# Instructions to follow:
Pictures are to be left out, but please repeat each record exactly.

(Collected data entries)
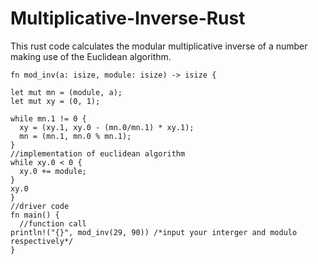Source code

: # Multiplicative-Inverse-Rust 
This rust code calculates the modular multiplicative inverse of a number making use of the Euclidean algorithm.

    fn mod_inv(a: isize, module: isize) -> isize {

    let mut mn = (module, a);
    let mut xy = (0, 1);
   
    while mn.1 != 0 {
      xy = (xy.1, xy.0 - (mn.0/mn.1) * xy.1);
      mn = (mn.1, mn.0 % mn.1);
    }
    //implementation of euclidean algorithm
    while xy.0 < 0 {
      xy.0 += module;
    }
    xy.0
    }
    //driver code
    fn main() {
      //function call
    println!("{}", mod_inv(29, 90)) /*input your interger and modulo respectively*/
    }
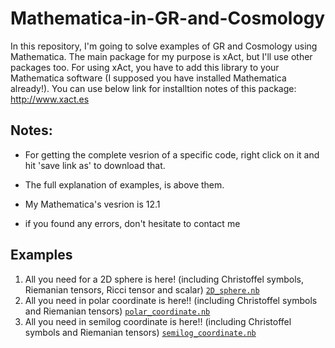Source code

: # Mathematica-in-GR-and-Cosmology

In this repository, I'm going to solve examples of GR and Cosmology using Mathematica. The main package for my purpose is xAct, but I'll use other packages too.
For using xAct, you have to add this library to your Mathematica software (I supposed you have installed Mathematica already!). You can use below link for installtion notes of this package:
http://www.xact.es


Notes:
------

- For getting the complete vesrion of a specific code, right click on it and hit 'save link as' to download that.

- The full explanation of examples, is above them.
- My Mathematica's vesrion is 12.1
- if you found any errors, don't hesitate to contact me

Examples
--------
1) All you need for a 2D sphere is here! (including Christoffel symbols, Riemanian tensors, Ricci tensor and scalar) [`2D_sphere.nb`](../../raw/main/2D_sphere.nb)
2) All you need in polar coordinate is here!! (including Christoffel symbols and Riemanian tensors)  [`polar_coordinate.nb`](../../raw/main/polar_coordinate.nb)
3) All you need in semilog coordinate is here!! (including Christoffel symbols and Riemanian tensors)  [`semilog_coordinate.nb`](../../raw/main/semilog_coordinate.nb)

# Exercise answer:
Source code

: # Multiplicative-Inverse-Rust 
This rust code calculates the modular multiplicative inverse of a number making use of the Euclidean algorithm.

    fn mod_inv(a: isize, module: isize) -> isize {

    let mut mn = (module, a);
    let mut xy = (0, 1);
   
    while mn.1 != 0 {
      xy = (xy.1, xy.0 - (mn.0/mn.1) * xy.1);
      mn = (mn.1, mn.0 % mn.1);
    }
    //implementation of euclidean algorithm
    while xy.0 < 0 {
      xy.0 += module;
    }
    xy.0
    }
    //driver code
    fn main() {
      //function call
    println!("{}", mod_inv(29, 90)) /*input your interger and modulo respectively*/
    }
Source code

: # Mathematica-in-GR-and-Cosmology

In this repository, I'm going to solve examples of GR and Cosmology using Mathematica. The main package for my purpose is xAct, but I'll use other packages too.
For using xAct, you have to add this library to your Mathematica software (I supposed you have installed Mathematica already!). You can use below link for installtion notes of this package:
http://www.xact.es


Notes:
------

- For getting the complete vesrion of a specific code, right click on it and hit 'save link as' to download that.

- The full explanation of examples, is above them.
- My Mathematica's vesrion is 12.1
- if you found any errors, don't hesitate to contact me

Examples
--------
1) All you need for a 2D sphere is here! (including Christoffel symbols, Riemanian tensors, Ricci tensor and scalar) [`2D_sphere.nb`](../../raw/main/2D_sphere.nb)
2) All you need in polar coordinate is here!! (including Christoffel symbols and Riemanian tensors)  [`polar_coordinate.nb`](../../raw/main/polar_coordinate.nb)
3) All you need in semilog coordinate is here!! (including Christoffel symbols and Riemanian tensors)  [`semilog_coordinate.nb`](../../raw/main/semilog_coordinate.nb)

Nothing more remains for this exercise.